YOUR GOAL: The entire listing below is to be written out exactly, minus the pictures.

MATERIAL TO PROCESS:
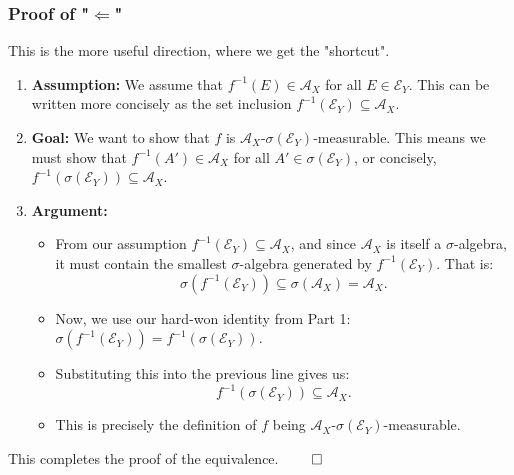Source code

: \documentclass[11pt,a4paper]{article}
\theoremstyle{exercise_style}
\theoremstyle{definition}
\begin{document}
\subsubsection{Proof of "$\Leftarrow$"}
This is the more useful direction, where we get the "shortcut".
\begin{enumerate}
    \item \textbf{Assumption:} We assume that $f^{-1}(E) \in \mathcal{A}_X$ for all $E \in \mathcal{E}_Y$. This can be written more concisely as the set inclusion $f^{-1}(\mathcal{E}_Y) \subseteq \mathcal{A}_X$.
    \item \textbf{Goal:} We want to show that $f$ is $\mathcal{A}_X$-$\sigma(\mathcal{E}_Y)$-measurable. This means we must show that $f^{-1}(A') \in \mathcal{A}_X$ for all $A' \in \sigma(\mathcal{E}_Y)$, or concisely, $f^{-1}(\sigma(\mathcal{E}_Y)) \subseteq \mathcal{A}_X$.
    \item \textbf{Argument:}
        \begin{itemize}
            \item From our assumption $f^{-1}(\mathcal{E}_Y) \subseteq \mathcal{A}_X$, and since $\mathcal{A}_X$ is itself a $\sigma$-algebra, it must contain the smallest $\sigma$-algebra generated by $f^{-1}(\mathcal{E}_Y)$. That is:
            \[
                \sigma(f^{-1}(\mathcal{E}_Y)) \subseteq \sigma(\mathcal{A}_X) = \mathcal{A}_X.
            \]
            \item Now, we use our hard-won identity from Part 1: $\sigma(f^{-1}(\mathcal{E}_Y)) = f^{-1}(\sigma(\mathcal{E}_Y))$.
            \item Substituting this into the previous line gives us:
            \[
                f^{-1}(\sigma(\mathcal{E}_Y)) \subseteq \mathcal{A}_X.
            \]
            \item This is precisely the definition of $f$ being $\mathcal{A}_X$-$\sigma(\mathcal{E}_Y)$-measurable.
        \end{itemize}
\end{enumerate}
This completes the proof of the equivalence. \hfill $\qed$
\end{document}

RESPONSE AREA:
Source code

: \documentclass[11pt,a4paper]{article}
\theoremstyle{exercise_style}
\theoremstyle{definition}
\begin{document}
\subsubsection{Proof of "$\Leftarrow$"}
This is the more useful direction, where we get the "shortcut".
\begin{enumerate}
    \item \textbf{Assumption:} We assume that $f^{-1}(E) \in \mathcal{A}_X$ for all $E \in \mathcal{E}_Y$. This can be written more concisely as the set inclusion $f^{-1}(\mathcal{E}_Y) \subseteq \mathcal{A}_X$.
    \item \textbf{Goal:} We want to show that $f$ is $\mathcal{A}_X$-$\sigma(\mathcal{E}_Y)$-measurable. This means we must show that $f^{-1}(A') \in \mathcal{A}_X$ for all $A' \in \sigma(\mathcal{E}_Y)$, or concisely, $f^{-1}(\sigma(\mathcal{E}_Y)) \subseteq \mathcal{A}_X$.
    \item \textbf{Argument:}
        \begin{itemize}
            \item From our assumption $f^{-1}(\mathcal{E}_Y) \subseteq \mathcal{A}_X$, and since $\mathcal{A}_X$ is itself a $\sigma$-algebra, it must contain the smallest $\sigma$-algebra generated by $f^{-1}(\mathcal{E}_Y)$. That is:
            \[
                \sigma(f^{-1}(\mathcal{E}_Y)) \subseteq \sigma(\mathcal{A}_X) = \mathcal{A}_X.
            \]
            \item Now, we use our hard-won identity from Part 1: $\sigma(f^{-1}(\mathcal{E}_Y)) = f^{-1}(\sigma(\mathcal{E}_Y))$.
            \item Substituting this into the previous line gives us:
            \[
                f^{-1}(\sigma(\mathcal{E}_Y)) \subseteq \mathcal{A}_X.
            \]
            \item This is precisely the definition of $f$ being $\mathcal{A}_X$-$\sigma(\mathcal{E}_Y)$-measurable.
        \end{itemize}
\end{enumerate}
This completes the proof of the equivalence. \hfill $\qed$
\end{document}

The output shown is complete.